(The input)
== Segment start ==

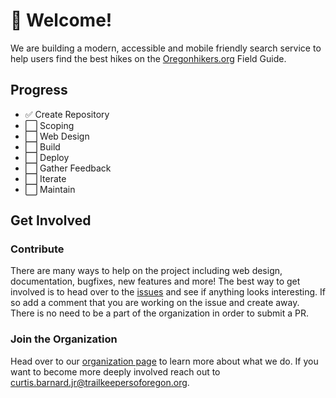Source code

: # 👋 Welcome!
We are building a modern, accessible and mobile friendly search service to help users find the best hikes on the [Oregonhikers.org](https://www.oregonhikers.org/field_guide/Main_Page) Field Guide.

## Progress
- ✅ Create Repository
- ⬜ Scoping
- ⬜ Web Design
- ⬜ Build
- ⬜ Deploy
- ⬜ Gather Feedback
- ⬜ Iterate
- ⬜ Maintain

## Get Involved
### Contribute
There are many ways to help on the project including web design, documentation, bugfixes, new features and more! The best way to get involved is to head over to the [issues](https://github.com/trailkeepersoforegon/ohsearch/issues) and see if anything looks interesting. If so add a comment that you are working on the issue and create away. There is no need to be a part of the organization in order to submit a PR.

### Join the Organization
Head over to our [organization page](https://github.com/trailkeepersoforegon) to learn more about what we do. If you want to become more deeply involved reach out to [curtis.barnard.jr@trailkeepersoforegon.org](curtis.barnard.jr@trailkeepersoforegon.org).

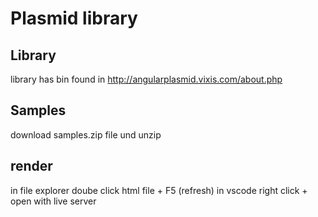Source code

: # Plasmid library


## Library 

library has bin found in http://angularplasmid.vixis.com/about.php


## Samples 
download samples.zip file und unzip 


## render 
in file explorer doube click html file + F5 (refresh)
in vscode right click + open with live server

== Segment end ==

(Brief)
Quote only the lines that start at the line holding "### Join the Organization" and end at the last line of the entries, including both of those lines, and omit every picture.

(Solution for this exercise)
### Join the Organization
Head over to our [organization page](https://github.com/trailkeepersoforegon) to learn more about what we do. If you want to become more deeply involved reach out to [curtis.barnard.jr@trailkeepersoforegon.org](curtis.barnard.jr@trailkeepersoforegon.org).

Source code

: # Plasmid library


## Library 

library has bin found in http://angularplasmid.vixis.com/about.php


## Samples 
download samples.zip file und unzip 


## render 
in file explorer doube click html file + F5 (refresh)
in vscode right click + open with live server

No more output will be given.